Background information
- Born: Alvin Augustus Harris
- Origin: Tampa, Florida, US
- Genres: Hip hop, rap, R&B, soul, funk, electropop
- Occupations: Rapper, producer
- Years active: 2000–present
- Label: Grand Extravagant Entertainment
- Website: www.funkghost.blogspot.com

= Funkghost =

Funkghost (born Alvin Augustus Harris on June 26, 1972) is an American hip-hop artist/producer from Tampa, Florida.

==Biography==
Funkghost was born in Newport News, Virginia, on June 26, 1972. In 1986, his family relocated to Tampa, Florida. After graduation from Bloomingdale High School in 1990, he began performing in and around Tampa's Ybor City commercial district with various bands/DJ's helping form the emerging hip hop scene in the Tampa Bay Area.

==Career==
Funkghost began his career in the early 1990s as a studio apprentice under the tutelage of keyboard/organ player Edwin Birdsong, who had worked extensively in the 1970s and early 1980s with Jazz Musician Roy Ayers.
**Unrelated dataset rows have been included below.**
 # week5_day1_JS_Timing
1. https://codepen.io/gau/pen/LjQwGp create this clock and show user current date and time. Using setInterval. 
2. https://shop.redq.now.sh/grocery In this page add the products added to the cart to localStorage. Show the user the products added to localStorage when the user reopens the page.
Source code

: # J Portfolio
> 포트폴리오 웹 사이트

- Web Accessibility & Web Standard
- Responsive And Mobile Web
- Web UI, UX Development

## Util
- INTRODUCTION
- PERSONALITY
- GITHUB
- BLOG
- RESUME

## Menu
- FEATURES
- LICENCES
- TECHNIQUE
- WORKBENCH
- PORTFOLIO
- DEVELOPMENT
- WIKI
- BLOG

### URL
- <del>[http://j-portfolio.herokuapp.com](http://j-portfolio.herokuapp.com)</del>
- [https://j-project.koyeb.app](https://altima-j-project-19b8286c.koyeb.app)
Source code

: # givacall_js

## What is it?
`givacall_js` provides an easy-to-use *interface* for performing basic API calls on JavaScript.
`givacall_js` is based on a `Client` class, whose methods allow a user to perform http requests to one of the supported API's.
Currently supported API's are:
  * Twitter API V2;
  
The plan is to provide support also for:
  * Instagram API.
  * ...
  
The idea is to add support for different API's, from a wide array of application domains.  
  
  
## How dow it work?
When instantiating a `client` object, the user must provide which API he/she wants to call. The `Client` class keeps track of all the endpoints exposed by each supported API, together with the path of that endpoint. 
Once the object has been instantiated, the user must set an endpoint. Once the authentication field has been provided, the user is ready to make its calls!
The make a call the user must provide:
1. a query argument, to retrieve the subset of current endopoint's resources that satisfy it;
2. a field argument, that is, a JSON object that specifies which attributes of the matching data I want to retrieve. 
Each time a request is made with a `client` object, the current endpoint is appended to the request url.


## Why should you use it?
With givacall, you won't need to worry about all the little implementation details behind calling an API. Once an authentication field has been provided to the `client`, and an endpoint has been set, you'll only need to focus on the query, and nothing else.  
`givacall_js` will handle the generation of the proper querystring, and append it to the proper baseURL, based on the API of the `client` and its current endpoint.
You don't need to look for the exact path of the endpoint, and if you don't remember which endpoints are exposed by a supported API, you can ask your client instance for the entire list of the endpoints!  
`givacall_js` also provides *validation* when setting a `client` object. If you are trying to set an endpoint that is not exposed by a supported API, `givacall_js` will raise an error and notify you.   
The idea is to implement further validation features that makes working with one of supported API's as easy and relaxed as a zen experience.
In the summer of 1999, Funkghost traveled to New York City and collaborated with Tampa Native Celph Titled who at the time was working as an in-house producer and A&R for the now-defunct BUDS International and Bronx Science Records. They would go on to release Funkghost's 1st 12' single "Instructions" b/w "Tampa International".
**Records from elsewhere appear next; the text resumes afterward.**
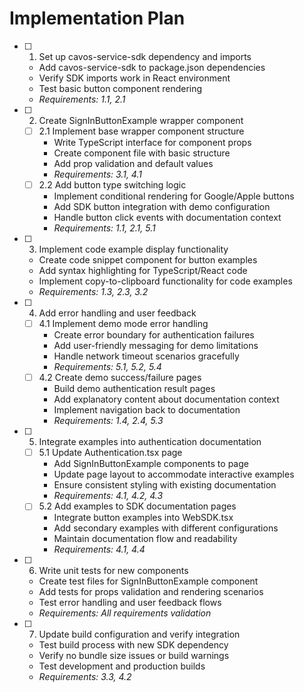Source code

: # Implementation Plan

- [ ] 1. Set up cavos-service-sdk dependency and imports
  - Add cavos-service-sdk to package.json dependencies
  - Verify SDK imports work in React environment
  - Test basic button component rendering
  - _Requirements: 1.1, 2.1_

- [ ] 2. Create SignInButtonExample wrapper component
  - [ ] 2.1 Implement base wrapper component structure
    - Write TypeScript interface for component props
    - Create component file with basic structure
    - Add prop validation and default values
    - _Requirements: 3.1, 4.1_
  - [ ] 2.2 Add button type switching logic
    - Implement conditional rendering for Google/Apple buttons
    - Add SDK button integration with demo configuration
    - Handle button click events with documentation context
    - _Requirements: 1.1, 2.1, 5.1_

- [ ] 3. Implement code example display functionality
  - Create code snippet component for button examples
  - Add syntax highlighting for TypeScript/React code
  - Implement copy-to-clipboard functionality for code examples
  - _Requirements: 1.3, 2.3, 3.2_

- [ ] 4. Add error handling and user feedback
  - [ ] 4.1 Implement demo mode error handling
    - Create error boundary for authentication failures
    - Add user-friendly messaging for demo limitations
    - Handle network timeout scenarios gracefully
    - _Requirements: 5.1, 5.2, 5.4_
  - [ ] 4.2 Create demo success/failure pages
    - Build demo authentication result pages
    - Add explanatory content about documentation context
    - Implement navigation back to documentation
    - _Requirements: 1.4, 2.4, 5.3_

- [ ] 5. Integrate examples into authentication documentation
  - [ ] 5.1 Update Authentication.tsx page
    - Add SignInButtonExample components to page
    - Update page layout to accommodate interactive examples
    - Ensure consistent styling with existing documentation
    - _Requirements: 4.1, 4.2, 4.3_
  - [ ] 5.2 Add examples to SDK documentation pages
    - Integrate button examples into WebSDK.tsx
    - Add secondary examples with different configurations
    - Maintain documentation flow and readability
    - _Requirements: 4.1, 4.4_

- [ ] 6. Write unit tests for new components
  - Create test files for SignInButtonExample component
  - Add tests for props validation and rendering scenarios
  - Test error handling and user feedback flows
  - _Requirements: All requirements validation_

- [ ] 7. Update build configuration and verify integration
  - Test build process with new SDK dependency
  - Verify no bundle size issues or build warnings
  - Test development and production builds
  - _Requirements: 3.3, 4.2_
In 2000 Funkghost released his debut LP "Ultra Boogie Highlife". The LP was well received by critics Urban Smarts | Entertainment Music but failed commercially. Only 20,000 copies were circulated. Ultra-Boogie Highlife is now considered a hard to find Cult Classic. The album cover for Ultra-Boogie Highlife features a young and (at the time unknown) Real World alumna Melissa Howard. In early 2009 he formed his own independent imprint "Grand Extravagant Entertainment" and released the single and video "The Way I Rock My Clothes" in February 2009. The song was produced by Symbolyc One "S1" who would go on to co-produce Kanye West's 2010 single "Power" a year later. "The Way I Rock My Clothes" was well received by critics and has since garnered mix show airplay on FM stations across the United States. On July 1, 2009, Funkghost released the single and video for "Vintage Futuristic". The song was produced by Australian hip hop producer M-Phazes. "Vintage Futuristic" spawned several remixes and again, was well received by critics. On April 19, 2010, Funkghost released the single and music video for "I'm Your DJ". The song was produced, written, arranged and performed by Funkghost. Although a critical success, "I'm Your DJ" was not a significant commercial success. On September 5, 2010, Funkghost teamed up with music video director Jason Colvin (who directed his "I'm Your DJ" Music Video) and released a short film to his song "As Long As You Rock". The song "As Long As You Rock" again was produced, written, arranged and performed by Funkghost. On October 31, 2014, Funkghost released his second full- length studio album entitled Caviar Taste.

2020–present: Illsboro Records, "Life is how you paint it" LP

In March 2020, Funkghost signed 2 distribution deals with Illsboro Records/Symphonic and Hiphopenterprise based in Antwerp, Belgium. Illsboro – Record label based in Tampa In October 2020, Funkghost announced the upcoming release of his 3rd album entitled "Life is how you paint it". The album is slated to be released early 2021 on Illsboro Records/Symphonic. In September 2020, Belgium-based indie label HipHopEnterprise re-issued Funkghost's classic debut LP "Ultra Boogie Highlife" on limited edition collectors vinyl and CD's.

==Personal life==
Funkghost has two daughters. Lilani Zen Mendoza-Harris born on October 30, 2013, and Anastazia Isley Mendoza-Harris born July 10, 2018.